The resurgence of vitalist motifs in post-war film theory should surprise us, for classical accounts of vitalism see this as a movement that achieved its apotheosis when it merged with Nazi ideology in the Third Reich, where holism and the idea of the state as an organism served to justify an aggressive foreign policy and racial ideologies; it is not difficult to detect, for example, the chilling resonance between this political interest in holism and Uexküll’s idea of the Umwelt of the state. In the interwar period and during WWII, in other words, a politicized notion of life encouraged value distinctions between good and bad forms of life, and fueled the idea of ‘cleansing’ the state organism, a goal that was then used to justify radical measures against ‘harmful elements’ […]. (Pollmann 2018: 207)

As Freder searches for Maria, he unwittingly descends into the harrowing underground realm of labor, where individual identity dissipates amid collective anonymity. In this oppressive environment, the infernal, steam-filled, temple-like ‘Heart Machine’ emerges as a powerful allegory, representing a relentless teleology of blind progress at the cost of human sacrifice.

3. The Demonic Cult of Progress

The film’s narrative structure portrays the blind cult of progress and its demonic dimension. The Heart Machine, depicted as uncontrollable and perilous, serves as a central symbol. The character ‘Rotwang’ – a reclusive mad scientist – embodies a Faustian archetype of modernity. Metropolis illustrates the destructive effects of industrial civilization by depicting the surrealistic and demonic metamorphosis of the Heart Machine into a biblical Moloch (a deity associated with child sacrifice) following an explosion. Freder alone recognizes its concealed form. The sacrificial scene, occurring around the 15th minute, evokes strong parallels with the Holocaust, symbolized by entangled, shaven victims.

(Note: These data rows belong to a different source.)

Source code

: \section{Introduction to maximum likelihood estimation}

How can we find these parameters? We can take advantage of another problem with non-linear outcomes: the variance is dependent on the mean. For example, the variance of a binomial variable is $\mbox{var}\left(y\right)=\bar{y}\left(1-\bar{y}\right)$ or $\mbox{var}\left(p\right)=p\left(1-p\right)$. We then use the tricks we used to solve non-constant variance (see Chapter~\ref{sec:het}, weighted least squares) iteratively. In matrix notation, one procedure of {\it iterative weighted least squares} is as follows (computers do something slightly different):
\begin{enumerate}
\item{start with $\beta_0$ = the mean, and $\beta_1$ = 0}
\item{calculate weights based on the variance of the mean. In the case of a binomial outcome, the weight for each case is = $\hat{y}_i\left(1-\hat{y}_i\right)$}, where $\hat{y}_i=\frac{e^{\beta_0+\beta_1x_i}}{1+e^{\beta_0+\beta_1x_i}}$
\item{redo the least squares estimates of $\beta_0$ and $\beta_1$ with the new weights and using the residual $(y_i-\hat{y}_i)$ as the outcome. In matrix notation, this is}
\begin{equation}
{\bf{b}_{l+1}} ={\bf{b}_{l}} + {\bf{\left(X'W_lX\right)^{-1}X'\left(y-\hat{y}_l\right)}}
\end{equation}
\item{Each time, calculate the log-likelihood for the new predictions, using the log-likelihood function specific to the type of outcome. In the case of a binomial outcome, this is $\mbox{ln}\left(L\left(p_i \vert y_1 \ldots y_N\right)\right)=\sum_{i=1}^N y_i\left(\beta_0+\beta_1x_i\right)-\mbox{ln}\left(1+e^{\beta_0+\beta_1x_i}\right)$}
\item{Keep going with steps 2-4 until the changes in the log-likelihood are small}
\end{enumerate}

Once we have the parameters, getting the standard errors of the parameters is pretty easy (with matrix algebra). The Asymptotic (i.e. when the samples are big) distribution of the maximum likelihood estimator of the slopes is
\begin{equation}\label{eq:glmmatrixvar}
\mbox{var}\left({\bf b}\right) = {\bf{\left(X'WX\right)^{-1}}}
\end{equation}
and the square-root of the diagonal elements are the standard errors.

Figure N° 3. The Heart Machine turning to Moloch

Figure N° 3. The Heart Machine turning to Moloch

Source: Metropolis, seq. 15:36-15:55

The transformation of the so-called ‘Heart Machine’ into the demonic Moloch figure, which embodies sacrificial rites from a cultural anthropological perspective, is ambiguous. On the one hand, it refers to a process of the return of the same, for the idea of human sacrifice is resumed for the benefit of superior destructive powers. On the other hand, the Moloch myth, stylized polysemically in the film, symbolizes abstract mechanisms of sacrifice that transcend their mythological origins and manifest as macro-structural systems of oppression in the post-industrial era. Freder emerges as the sole witness to the demonic transformation, recognizing and naming it during the surreal catacomb scene. It is as if he secretly knew that the anthropophagic Heart Machine, sustaining the entire technical balance of Metropolis, operates through permanent regulation involving human sacrifice. Consequently, it acquires the aura of a sacred divinity to which Metropolis’s inhabitants are blindly subdued in the name of a utilitarian ideology of technical progress. Anthropologist Walker Burkert similarly explores these themes in his ‘Anthropology of Ancient Sacrificial Myths’:

Sacrificial killing is the basic experience of the ‘sacred’. Homo religiosus acts and attains self-awareness as homo necans. Indeed, this is what it means “to act”, […], operari (whence ‘sacrifice’ is Opfer in German) – the same merely covers up the heart of the action with a euphemism. The bliss of encountering divinity finds expression in words, and yet the strange and extraordinary events that the participant in the sacrifice is forced to witness are all the more intense because they are left undiscussed. (Burkert, 1983: 3).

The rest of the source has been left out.